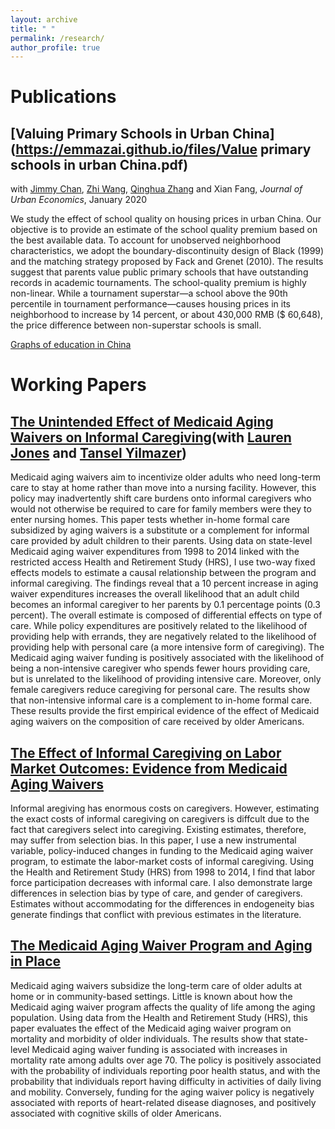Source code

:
```yaml
---
layout: archive
title: " "
permalink: /research/
author_profile: true
---
```


Publications
======
## [Valuing Primary Schools in Urban China](https://emmazai.github.io/files/Value primary schools in urban China.pdf)

with [Jimmy Chan](https://jimmyhingchan.weebly.com/), [Zhi Wang](https://zhiwang2013brownecon.weebly.com/), [Qinghua Zhang](https://en.gsm.pku.edu.cn/conjsxq.jsp?urltype=tree.TreeTempUrl&wbtreeid=1099&user_id=zhangq) and Xian Fang, _Journal of Urban Economics_, January 2020

We study the effect of school quality on housing prices in urban China. Our objective is to provide an estimate of the school quality premium based on the best available data. To account for unobserved neighborhood characteristics, we adopt the boundary-discontinuity design of Black (1999) and the matching strategy proposed by Fack and Grenet (2010). The results suggest that parents value public primary schools that have outstanding records in academic tournaments. The school-quality premium is highly non-linear. While a tournament superstar—a school above the 90th percentile in tournament performance—causes housing prices in its neighborhood to increase by 14 percent, or about 430,000 RMB ($ 60,648), the price difference between non-superstar schools is small.

[Graphs of education in China](https://emmazai.github.io/files/EducationinChina.pdf)


Working Papers
======
## [The Unintended Effect of Medicaid Aging Waivers on Informal Caregiving](https://emmazai.github.io/files/jmp_draft.pdf)(with [Lauren Jones](https://sites.google.com/view/laurenjones/home) and [Tansel Yilmazer](https://ehe.osu.edu/human-sciences/directory/?id=yilmazer.2))

Medicaid aging waivers aim to incentivize older adults who need long-term care to stay at home rather than move
into a nursing facility. However, this policy may inadvertently shift care burdens onto
informal caregivers who would not otherwise be required to care for family members were
they to enter nursing homes. This paper tests whether in-home formal care subsidized
by aging waivers is a substitute or a complement for informal care provided by adult
children to their parents. Using data on state-level Medicaid aging waiver expenditures
from 1998 to 2014 linked with the restricted access Health and Retirement Study (HRS),
I use two-way fixed effects
models to estimate a causal relationship between the program and informal caregiving.
The findings reveal that a 10 percent increase in aging waiver expenditures increases the
overall likelihood that an adult child becomes an informal caregiver to her parents by 0.1
percentage points (0.3 percent). The overall estimate is composed of differential effects on
type of care. While policy expenditures are positively related to the likelihood
of providing help with errands, they are negatively related to the likelihood of providing
help with personal care (a more intensive form of caregiving). The Medicaid aging waiver
funding is positively associated with the likelihood of being a non-intensive caregiver who spends fewer hours providing care, but is unrelated to the likelihood of providing intensive care. Moreover, only female caregivers reduce caregiving for personal care. The results
show that non-intensive informal care is a complement to in-home formal care. These
results provide the first empirical evidence of the effect of Medicaid aging waivers on the
composition of care received by older Americans.

## [The Effect of Informal Caregiving on Labor Market Outcomes: Evidence from Medicaid Aging Waivers](https://emmazai.github.io/files/chapter2_dis.pdf)

Informal aregiving has enormous costs on caregivers. However, estimating the exact costs of
informal caregiving on caregivers is diffcult due to the fact that caregivers select into
caregiving. Existing estimates, therefore, may suffer from selection bias. In this paper,
I use a new instrumental variable, policy-induced changes in funding to the Medicaid
aging waiver program, to estimate the labor-market costs of informal caregiving. Using
the Health and Retirement Study (HRS) from 1998 to 2014, I find that labor force
participation decreases with informal care. I also demonstrate large differences in
selection bias by type of care, and gender of caregivers. Estimates without
accommodating for the differences in endogeneity bias generate findings that conflict
with previous estimates in the literature.

## [The Medicaid Aging Waiver Program and Aging in Place](https://emmazai.github.io/files/chapter3_dis.pdf) 

Medicaid aging waivers subsidize the long-term care of older adults at home
or in community-based settings. Little is known about how the Medicaid aging waiver
program affects the quality of life among the aging population. Using data from the
Health and Retirement Study (HRS), this paper evaluates the effect of the Medicaid
aging waiver program on mortality and morbidity of older individuals. The results show that state-level Medicaid aging waiver funding is associated with increases in mortality
rate among adults over age 70. The policy is positively associated with the probability of
individuals reporting poor health status, and with the probability that individuals report
having difficulty in activities of daily living and mobility. Conversely, funding for the aging
waiver policy is negatively associated with reports of heart-related disease diagnoses, and
positively associated with cognitive skills of older Americans.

- [HOW TO COMPLETE THIS TASK]: Using the records above, write out exactly the lines between the one holding "## [Valuing Primary" and the one holding "with [Jimmy Chan](https://jimmyhingchan.weebly.com/), [Zhi", inclusive; leave everything else out.

- [SOLUTION TO THE EXERCISE]:
## [Valuing Primary Schools in Urban China](https://emmazai.github.io/files/Value primary schools in urban China.pdf)

with [Jimmy Chan](https://jimmyhingchan.weebly.com/), [Zhi Wang](https://zhiwang2013brownecon.weebly.com/), [Qinghua Zhang](https://en.gsm.pku.edu.cn/conjsxq.jsp?urltype=tree.TreeTempUrl&wbtreeid=1099&user_id=zhangq) and Xian Fang, _Journal of Urban Economics_, January 2020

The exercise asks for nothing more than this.